これが苦手で何が悪いのか?得意なことが心の強さに繋がるの?と思われるかもしれません。

逃げずに責任感を持ち、一人で耐え抜いて頑張り続ける・・・素晴らしいですよね。


でももう、これが苦手なまま健康に生き抜ける時代では無くなってきてしまったのだと私は思うんです。

 

 

今の時代は日々不安なことが多すぎます。人と人との繋がりも希薄になってきています。


どんな最悪の状況でも逃げずに最後まで責任を全うする。人として素晴らしいと思います。

でも・・・余裕が無くギリギリの状態でいれば、少しでも不安なことが起きればすぐにバランスを崩して平常運転が出来なくなってしまいます。
困ったときにすぐに助けてもらうことも簡単ではありません。

不安なことが頻繁に起きるので、つねに精神的に危うい状態になってしまいます。

 

 

今の時代は皆さん自分のことで精一杯です。

 

自分を犠牲にして必死に取り組んでいても「誰かが見ていてくれる」「必ず報われる」「いつか返ってくる」ということがほとんど無くなってきてしまったと思います。

自分を犠牲にすればするほど、さらに自分のところに負担が集まる・・・ということも起こりやすい。

自分を犠牲にして人のために行動する姿は美しいですが、搾取され続ける状況では長く健康で生きながらえることはできません。


今の時代は自分の身は自分で守る。自分の健康は自分で保つ。これが義務になってしまったと思います。


そのために逃げる力が必要なんですね。

 

 


古いものに固執して新しいものを受け入れないとどうなるでしょうか。

 

自己実現にあまり興味がない、あまり多くの人と関わらない人、多くの人の目に晒されない人、変わり者だと思われても心の底から何とも思わない人なら、なんの問題もないかもしれません。

でも、そうじゃない人は心が弱くなる要因の一つになると思います。


自己実現するためには軽々と新しい経験を増やしていく、新しい出会いを増やしていくほうが近道ですよね。
同じ事を繰り返したい、同じ人間関係だけでとどまっていたい・・・と思っていると、自己実現は難しい。
どんなに頑張っても古いものに固執するせいで人生が前に進まず、疲れ果ててしまいますよね。

私も本当に慣れたものや人に固執する傾向がありました。
今もこの問題は完全にクリア出来ていないと思います。

 

古いものでも良いものは沢山あります。

でも新しいものには便利で効率が良いものが多く、自分の人生を前に進めやすい。
人の人生と自分の人生を比べて遅れを取っていると落ち込むのであれば、不便なものにこだわっているせいだと気づかないといけませんよね。


古いものでも素敵なものが沢山あります。

でももし今の環境や人間関係で新しいものを取り入れないせいで、話が合わない、馬鹿にされる、変わり者だと思われるなど不都合があるようなら、古いものを大事にしながらも新しいものを取り入れた方がいいかもしれません。

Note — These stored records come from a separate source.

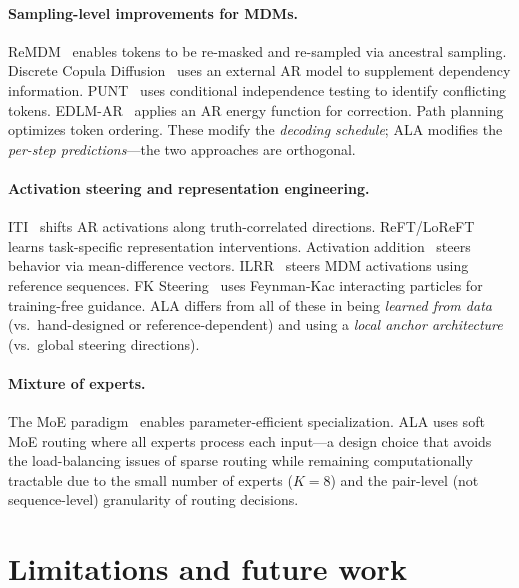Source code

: \documentclass{article} %
\begin{document}
\paragraph{Sampling-level improvements for MDMs.}
ReMDM~\citep{shi2025remdm} enables tokens to be re-masked and re-sampled via ancestral sampling.
Discrete Copula Diffusion~\citep{nisonoff2025copula} uses an external AR model to supplement dependency information.
PUNT~\citep{chen2025punt} uses conditional independence testing to identify conflicting tokens.
EDLM-AR~\citep{sun2025edlm} applies an AR energy function for correction.
Path planning~\citep{gat2025p2} optimizes token ordering.
These modify the \emph{decoding schedule}; ALA modifies the \emph{per-step predictions}---the two approaches are orthogonal.

\paragraph{Activation steering and representation engineering.}
ITI~\citep{li2023iti} shifts AR activations along truth-correlated directions.
ReFT/LoReFT~\citep{wu2024reft} learns task-specific representation interventions.
Activation addition~\citep{turner2024steering} steers behavior via mean-difference vectors.
ILRR~\citep{wang2026ilrr} steers MDM activations using reference sequences.
FK Steering~\citep{niehues2025fk} uses Feynman-Kac interacting particles for training-free guidance.
ALA differs from all of these in being \emph{learned from data} (vs.\ hand-designed or reference-dependent) and using a \emph{local anchor architecture} (vs.\ global steering directions).

\paragraph{Mixture of experts.}
The MoE paradigm~\citep{shazeer2017moe} enables parameter-efficient specialization.
ALA uses soft MoE routing where all experts process each input---a design choice that avoids the load-balancing issues of sparse routing while remaining computationally tractable due to the small number of experts ($K{=}8$) and the pair-level (not sequence-level) granularity of routing decisions.


\section{Limitations and future work}
\label{sec:limitations}
\end{document}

古いものに固執するせいで落ち込み自信を無くし卑屈になってしまうことに繋がっているようであれば、それは克服しなければいけないことになりますよね。

 

 


自己満足やプライド、恥ずかしさなどで誰にも教えを請わない、頼らないとどうなるでしょうか。

 

間違った努力、効率の悪い努力をし続けることになりがちです。

人生に余裕があるならそれでいいと思います。
でも自分に自信がなく、余裕も無く、努力をし続けてきてもう心が折れそうだったら?

早く正しい努力を知らなければいけませんよね。
そうでなければ人生はずっと迷路に迷い込んだまま走り続けるような苦行が続いてしまいます。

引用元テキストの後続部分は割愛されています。